Management strategies for HBS include:

  1. Pre-operative evaluation: A thorough pre-operative assessment, including the evaluation of bone mineral density, serum calcium, phosphate, PTH, and vitamin D levels, can help identify patients at risk of developing HBS.
  2. Prophylactic measures: In patients with a high risk of HBS, prophylactic measures, such as optimizing vitamin D and calcium levels before surgery, can help reduce the incidence and severity of postoperative hypocalcemia.
  3. Intraoperative PTH monitoring: Intraoperative PTH monitoring can provide valuable information about the adequacy of parathyroid gland removal and may help predict the risk of postoperative hypocalcemia, allowing for early intervention and management.
  4. Postoperative monitoring: Close monitoring of serum calcium, phosphate, magnesium, and PTH levels is crucial in the early postoperative period to identify and manage HBS. Electrocardiographic monitoring may be necessary in patients with severe hypocalcemia to detect and manage potential cardiac complications.
  5. Calcium and vitamin D supplementation: Oral or intravenous calcium supplementation, along with active vitamin D analogs (e.g., calcitriol), can be used to manage hypocalcemia in HBS patients. The dosage and duration of treatment should be tailored to the patient’s needs and adjusted based on serum calcium levels.
  6. Magnesium replacement: Hypomagnesemia can impair PTH release and exacerbate hypocalcemia in HBS patients. Therefore, monitoring and correcting magnesium levels are essential components of HBS management.
  7. Bisphosphonates: In select cases, bisphosphonates may be used as an adjunct therapy to reduce bone turnover and minimize the risk of HBS. However, the use of bisphosphonates in HBS patients should be carefully considered, as their effects on bone metabolism can be long-lasting and may interfere with bone remodeling in the long term.

Pathophysiology Pearls

Will Hungry Bone Syndrome develop in patients with primary hyperparathyroidism who develop post-operative hypoparathyroidism?

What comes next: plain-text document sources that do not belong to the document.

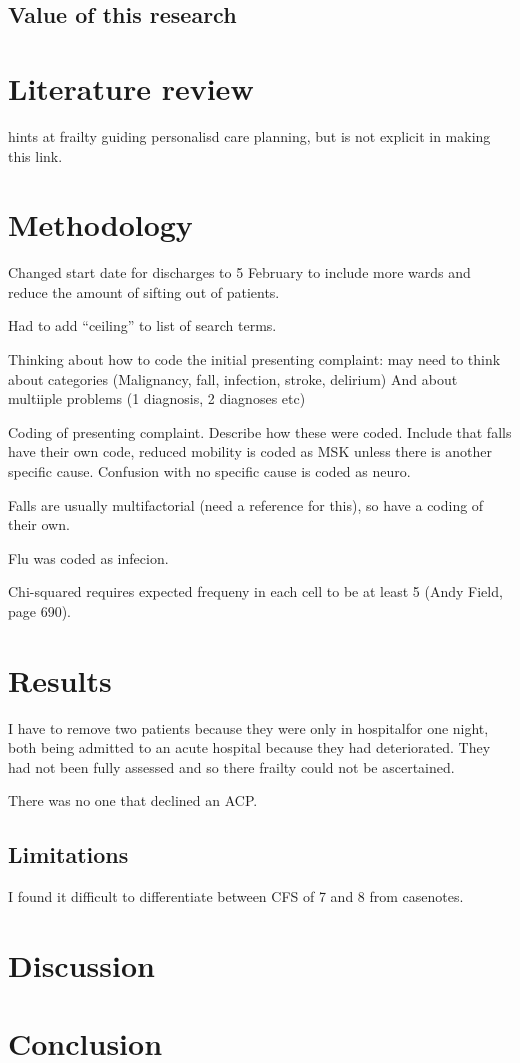 \documentclass
[
	12pt,
	a4paper,
	oneside,
]{report}
\begin{document}
\section{Value of this research}

\chapter{Literature review}

\textcite{hunt:16} hints at frailty guiding personalisd care planning, but is not
explicit in making this link.

\chapter{Methodology}
 
Changed start date for discharges to 5 February to include more wards and reduce
the amount of sifting out of patients.

Had to add ``ceiling'' to list of search terms.

Thinking about how to code the initial presenting complaint: may need to think about
categories (Malignancy, fall, infection, stroke, delirium) And about multiiple problems
(1 diagnosis, 2 diagnoses etc)

Coding of presenting complaint. Describe how these were coded. Include that falls
have their own code, reduced mobility is coded as MSK unless there is another specific
cause. Confusion with no specific cause is coded as neuro.

Falls are usually multifactorial (need a reference for this), so have a coding 
of their own.

Flu was coded as infecion.

Chi-squared requires expected frequeny in each cell to be at least 5 (Andy Field,
page 690).

\chapter{Results}
I have to remove two patients because they were only in hospitalfor one night,
both being admitted to an acute hospital because they had deteriorated. They
had not been fully assessed and so there frailty could not be ascertained.

There was no one that declined an ACP.

\section{Limitations}
I found it difficult to differentiate between CFS of 7 and 8 from casenotes.

\chapter{Discussion}

\chapter{Conclusion}

\clearpage
\printbibliography
\end{document}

An elevated serum PTH is required for bone remodeling in the immediate postoperative period. As a consequence, patients with hypoparathyroidism in the postoperative period are unlikely to develop hungry bone syndrome

What is the role of PTH in osteoblast-osteoclast interaction?

In normal physiology, PTH binds to osteoblasts and activates them through complex downstream processes. An activated osteoblast’s surface-bound receptor activator of nuclear factor κ-B ligand (RANK-L) binds to receptor activator of nuclear factor κ-B (RANK) present on the surface of the osteoclast. This promotes osteoclast activation and subsequently leads to increased bone resorption. PTH also suppresses the synthesis of osteoprotegerin (OPG) – a soluble decoy receptor for RANK-L, which results in a higher number of RANK-Ls being available to bind osteoclast surface-bound RANK

Figure 1.0. PTH mediated osteoblast-osteoclast interaction.

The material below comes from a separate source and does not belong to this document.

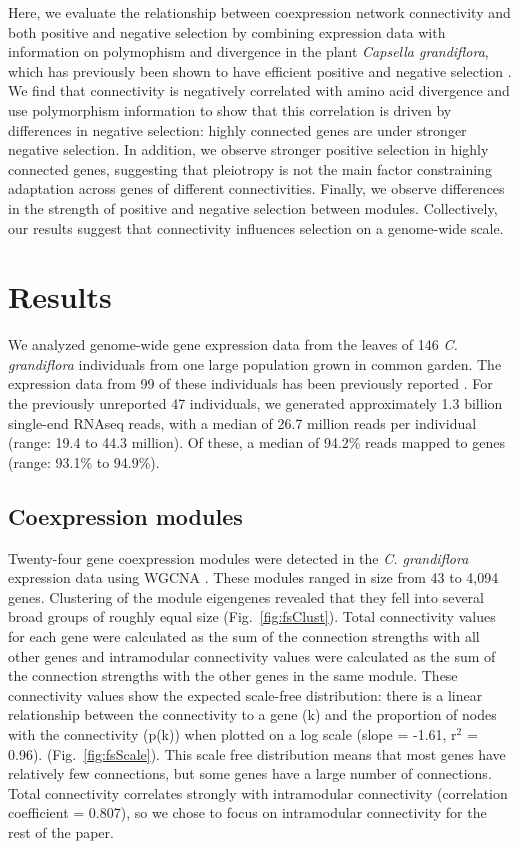 Here, we evaluate the relationship between coexpression network connectivity and both positive and negative selection by combining  expression data with information on polymophism and divergence in the plant \textit{Capsella grandiflora}, which has previously been shown to have efficient positive and negative selection \citep{Williamson2014-tf}. We find that connectivity is negatively correlated with amino acid divergence and use polymorphism information to show that this correlation is driven by differences in negative selection: highly connected genes are under stronger negative selection. In addition, we observe stronger positive selection in highly connected genes, suggesting that pleiotropy is not the main factor constraining adaptation across genes of different connectivities. Finally, we observe differences in the strength of positive and negative selection between modules. Collectively, our results suggest that connectivity influences selection on a genome-wide scale.

\section{Results}

We analyzed genome-wide gene expression data from the leaves of 146 \textit{C. grandiflora} individuals from one large population grown in common garden. The expression data from 99 of these individuals has been previously reported \citep{Josephs2015-nx}. For the previously unreported 47 individuals, we generated approximately 1.3 billion single-end RNAseq reads, with a median of 26.7 million reads per individual (range: 19.4 to 44.3 million). Of these, a median of 94.2\% reads mapped to genes (range: 93.1\% to 94.9\%).

\subsection{Coexpression modules}
Twenty-four gene coexpression modules were detected in the \textit{C. grandiflora} expression data using WGCNA \citep{langfelder2008}. These modules ranged in size from 43 to 4,094 genes. Clustering of the module eigengenes revealed that they fell into several broad groups of roughly equal size (Fig.~\ref{fig:fsClust}). Total connectivity values for each gene were calculated as the sum of the connection strengths with all other genes and intramodular connectivity values were calculated as the sum of the connection strengths with the other genes in the same module. These connectivity values show the expected scale-free distribution: there is a linear relationship between the connectivity to a gene (k) and the proportion of nodes with the connectivity (p(k)) when plotted on a log scale (slope = -1.61, r$^{2}$ = 0.96). (Fig.~\ref{fig:fsScale}). This scale free distribution means that most genes have relatively few connections, but some genes have a large number of connections. Total connectivity correlates strongly with intramodular connectivity (correlation coefficient = 0.807), so we chose to focus on intramodular connectivity for the rest of the paper.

PTH binds to the PTH-1R (Parathyroid hormone 1 receptor) on osteoblasts; this is the first step in the eventual activation of osteoclasts. Osteoblast surface-bound RANK-L binds to RANK on osteoclasts leading to differentiation of an osteoclast precursor into a mature osteoclast. Mature osteoclasts present in bone resorption pits are responsible for the liberation of calcium sequestered in hydroxyapatite crystals. Osteoprotegerin is a soluble decoy receptor for RANK-L, which provides negative feedback inhibition of osteoclast activation. (Redrawn and modified from Ikeda et al. (2016) The role of osteoclast differentiation and function in skeletal homeostasis. J Biochem 159:1–8


Hungry Bone Syndrome is a complex and multifactorial condition resulting from the interplay of various factors, including alterations in bone metabolism, calcium homeostasis, and hormonal signaling. A comprehensive understanding of its pathophysiology is essential for early recognition, effective management, and the prevention of serious complications. By adopting a proactive approach to the evaluation and management of at-risk patients, healthcare professionals can mitigate the impact of HBS and improve patient outcomes following parathyroidectomy or other interventions for hyperparathyroidism.